Schwarzstoff - Liquid Family Bild

Tübingen ist (bald) überall

Bei Schwarzstoff aus Tübingen treffen professionelles Marketing, handwerkliche Brennerei Qualität und junge Szene zusammen. Das sind gleich drei Faktoren, die über den Erfolg dieser noch jungen Bereicherung der Craft Spirits Welt entscheiden können. Die Nominierung und den Publikumspreis der Region Neckar-Alb zum Baden-Württembergischen Start Up Elevator Pitch hatte Schwarzstoff 2018 jedenfalls aus dem Stand heraus geschafft.

Die Legende bisher: Es waren einmal zwei unzertrennliche Freunde (bestbrosforever), welche die Schwäbische Alb, die Streuobstwiesen und den Whisky liebten. Viele gemeinsam verbrachte Jahre mit Motorrad-Ausfahrten und anderen Unternehmungen wurde jäh beendet, als einer von ihnen – Jacky – 2010 plötzlich und relativ jung verstarb. Der andere, Hans-Peter Schwarz, ist inhaber einer Event- und Marketing-Agentur in Tübingen, die sich für Region und Qualitäts-Genüsse stark macht. Es keimte die Idee, in Memoriam Jacky und in Kooperation mit einer traditionellen Brennerei, einen schwäbischen Whisky zu erschaffen. Als Produzent wurde Brennmeister Immanuel Gruel aus Owen / Teck gewonnen, er ist selber kein unbeschriebenes Blatt der schwäbischen Obstbrennerei.

Schwarzstoff will die Craft Spirits Szene erobern

Dem so entstandenen Whisky – Bro’s High – stellte man einige Jahre später noch einige Obstbrand-Klassiker und Liköre zur Seite, auf dass sich diese als Produkt-Range vermarkten ließen. Diese Spirituosen ergänzen sich zur „Liquid Family“. So nannte man fortan das Sortiment der eigens zum Vertrieb gegründeten Spirituosenmarke Schwarzstoff.

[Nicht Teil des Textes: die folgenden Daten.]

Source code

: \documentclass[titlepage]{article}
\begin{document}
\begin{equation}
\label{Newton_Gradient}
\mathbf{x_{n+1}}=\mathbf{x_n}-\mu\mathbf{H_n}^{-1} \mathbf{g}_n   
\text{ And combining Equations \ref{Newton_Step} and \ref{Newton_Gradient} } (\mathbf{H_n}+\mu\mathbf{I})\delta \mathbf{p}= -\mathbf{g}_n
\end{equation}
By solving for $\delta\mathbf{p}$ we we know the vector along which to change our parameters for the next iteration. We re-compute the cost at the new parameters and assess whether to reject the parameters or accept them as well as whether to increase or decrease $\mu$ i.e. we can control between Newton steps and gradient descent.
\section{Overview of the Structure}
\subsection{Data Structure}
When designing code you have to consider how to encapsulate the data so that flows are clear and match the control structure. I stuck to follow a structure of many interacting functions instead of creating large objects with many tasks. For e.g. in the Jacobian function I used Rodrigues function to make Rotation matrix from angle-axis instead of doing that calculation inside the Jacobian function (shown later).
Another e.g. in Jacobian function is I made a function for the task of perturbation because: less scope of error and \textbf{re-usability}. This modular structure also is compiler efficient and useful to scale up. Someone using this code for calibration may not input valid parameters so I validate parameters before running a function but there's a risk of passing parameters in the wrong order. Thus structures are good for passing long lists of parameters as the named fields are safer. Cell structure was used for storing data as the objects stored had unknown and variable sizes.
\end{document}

Warum das alles? Nun, auch Herr Schwarz kann quasi auf eine Brennerei-Familientradition verweisen. Die Recherchen in Archiven ergaben, dass diese sich sogar bis 1831 in die Schildwirtschaft Hirschen von Ururur-Großvater Johannes Frosch in Owen / Teck zurück verfolgen lässt. Der erfand ganz nebenbei 1847 eine Obstmühle, die heute im Freilichtmuseum Beuren bestaunt werden kann.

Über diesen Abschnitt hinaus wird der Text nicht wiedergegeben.